Aku lebih sering terlihat di dalam kamarku yang gelap, dan sunyi. Daripada ada di taman, sekolah–aku juga tidak butuh sekolah–ataupun di tempat umum, aku lebih memilih ada di dalam kegelapan.

Ada dua alasan.

Yang pertama, adalah karena jika aku ada di bawah cahaya, orang-orang sekitarku maupun diriku sendiri akan melihat dengan jelas kelemahanku ini. Sebaliknya, aku maupun orang lain tak akan bisa melihat kelemahanku jika aku ada di dalam kegelapan.

Dan yang kedua, adalah karena ada di dalam kegelapan membuatku merasa nyaman. Kegelapan yang sunyi tak menuntut banyak kelebihanku untuk memahaminya. Dalam gelap, aku bisa menangis, tersenyum, tertawa, marah, atau ekspresi lainnya tanpa ada yang tahu. Kegelapan itu hitam, kelam, misterius, menenangkan, dan juga...

... menyedihkan.

Ya, menyedihkan. Seperti aku yang SANGAT menyedihkan ini.

Duduk di kursi roda.

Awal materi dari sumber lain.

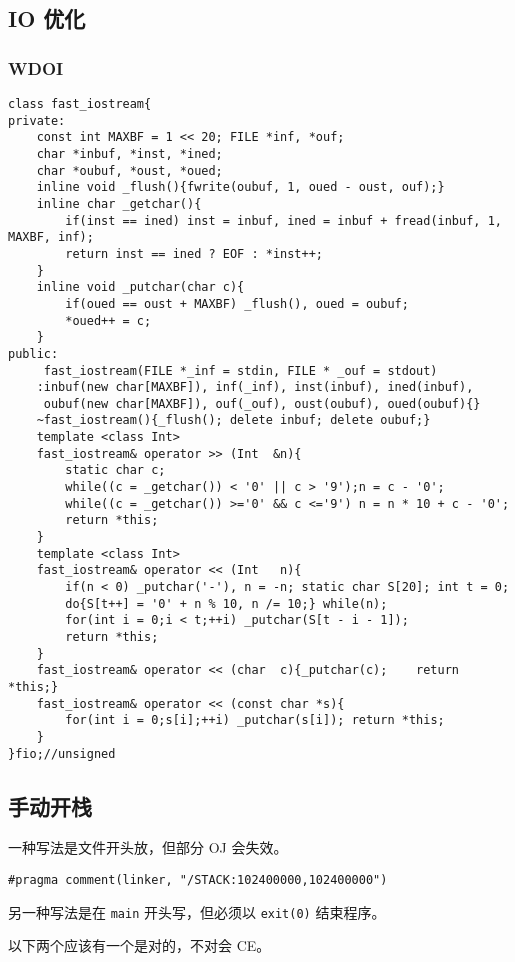 \documentclass[12pt]{ctexart}
\begin{document}
\subsection{IO 优化}

\subsubsection{WDOI}

\begin{lstlisting}
class fast_iostream{
private:
	const int MAXBF = 1 << 20; FILE *inf, *ouf;
	char *inbuf, *inst, *ined;
	char *oubuf, *oust, *oued;
	inline void _flush(){fwrite(oubuf, 1, oued - oust, ouf);}
	inline char _getchar(){
		if(inst == ined) inst = inbuf, ined = inbuf + fread(inbuf, 1, MAXBF, inf);
		return inst == ined ? EOF : *inst++;
	}
	inline void _putchar(char c){
		if(oued == oust + MAXBF) _flush(), oued = oubuf;
		*oued++ = c;
	}
public:
	 fast_iostream(FILE *_inf = stdin, FILE * _ouf = stdout)
	:inbuf(new char[MAXBF]), inf(_inf), inst(inbuf), ined(inbuf),
	 oubuf(new char[MAXBF]), ouf(_ouf), oust(oubuf), oued(oubuf){}
	~fast_iostream(){_flush(); delete inbuf; delete oubuf;}
	template <class Int>
	fast_iostream& operator >> (Int  &n){
		static char c;
		while((c = _getchar()) < '0' || c > '9');n = c - '0';
		while((c = _getchar()) >='0' && c <='9') n = n * 10 + c - '0';
		return *this;
	}
	template <class Int>
	fast_iostream& operator << (Int   n){
		if(n < 0) _putchar('-'), n = -n; static char S[20]; int t = 0;
		do{S[t++] = '0' + n % 10, n /= 10;} while(n);
		for(int i = 0;i < t;++i) _putchar(S[t - i - 1]);
		return *this;
	}
	fast_iostream& operator << (char  c){_putchar(c);    return *this;}
	fast_iostream& operator << (const char *s){
		for(int i = 0;s[i];++i) _putchar(s[i]); return *this;
	}
}fio;//unsigned
\end{lstlisting}
\subsection{手动开栈}

一种写法是文件开头放，但部分 OJ 会失效。

\begin{lstlisting}
#pragma comment(linker, "/STACK:102400000,102400000")
\end{lstlisting}

另一种写法是在 \verb|main| 开头写，但必须以 \verb|exit(0)| 结束程序。

以下两个应该有一个是对的，不对会 CE。
\end{document}
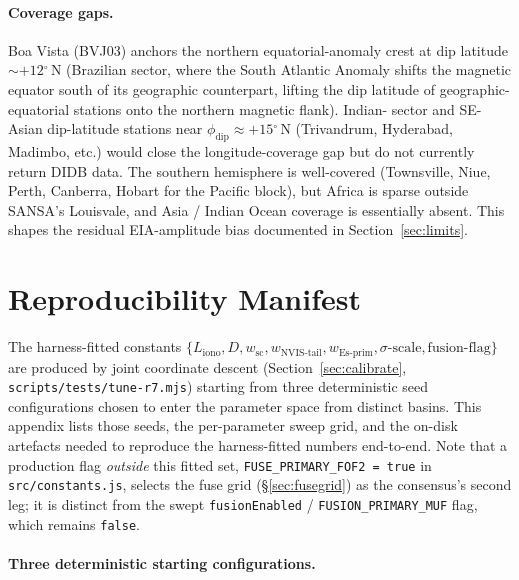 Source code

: \documentclass[11pt,a4paper]{article}
\newcommand{\degree}{\ensuremath{{}^\circ}}
\begin{document}
\paragraph{Coverage gaps.}  Boa Vista (BVJ03) anchors the
northern equatorial-anomaly crest at dip latitude
${\sim}+12\degree$\,N (Brazilian sector, where the South
Atlantic Anomaly shifts the magnetic equator south of its
geographic counterpart, lifting the dip latitude of geographic-
equatorial stations onto the northern magnetic flank).  Indian-
sector and SE-Asian dip-latitude stations near
$\phi_{\text{dip}} \approx +15\degree$\,N (Trivandrum,
Hyderabad, Madimbo, etc.) would close the longitude-coverage
gap but do not currently return DIDB data.  The southern
hemisphere is well-covered (Townsville, Niue, Perth, Canberra,
Hobart for the Pacific block), but Africa is sparse outside
SANSA's Louisvale, and Asia / Indian Ocean coverage is
essentially absent.  This shapes the residual EIA-amplitude
bias documented in Section~\ref{sec:limits}.

\section{Reproducibility Manifest}\label{app:repro}

The harness-fitted constants $\{L_{\text{iono}}, D, w_{\text{sc}},
w_{\text{NVIS-tail}}, w_{\text{Es-prim}}, \sigma\text{-scale},
\text{fusion-flag}\}$ are produced by joint coordinate descent
(Section~\ref{sec:calibrate},
\texttt{scripts/tests/tune-r7.mjs}) starting
from three deterministic seed configurations chosen to enter the
parameter space from distinct basins.  This appendix lists those
seeds, the per-parameter sweep grid, and the on-disk artefacts
needed to reproduce the harness-fitted numbers end-to-end.
Note that a production flag \emph{outside} this fitted set,
\texttt{FUSE\_PRIMARY\_FOF2 = true} in \texttt{src/constants.js},
selects the fuse grid (\S\ref{sec:fusegrid}) as the consensus's
second leg; it is distinct from the swept
\texttt{fusionEnabled} / \texttt{FUSION\_PRIMARY\_MUF} flag,
which remains \texttt{false}.

\paragraph{Three deterministic starting configurations.}
\end{document}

Rutin mengunjungi dokter di dalam ruangan dengan bau aneh, serba putih pula. Menerima senyum–malaikat–palsu–dari–eksekutif–eksekutif–muda–yang–mengincar–kekayaan–keluargaku. Menerima rasa IBA yang sama sekali tak kubutuhkan. Dan yang paling kubenci adalah...

...cahaya.

Mereka selalu berusaha memberikan cahaya-cahaya harapan palsu yang menyebalkan itu padaku. Tersenyum manis padaku, memujiku dengan lidah penjilat mereka, membuat topeng kasihan padaku. Padahal jelas bahwa mereka menatapku sebagai orang yang MENYEDIHKAN.

Entah bagaimana caranya aku bisa selalu berpikiran negative seperti itu. Dan entah bagaimana caranya juga aku bisa bertahan– maksudku dengan keadaan seperti ini orang yang labil bisa saja langsung bunuh diri.

Ketika itu, aku sedang duduk di bawah pohon Sakura di taman luas depan rumahku. Dan tentunya bersama kursi roda menyebalkan ini.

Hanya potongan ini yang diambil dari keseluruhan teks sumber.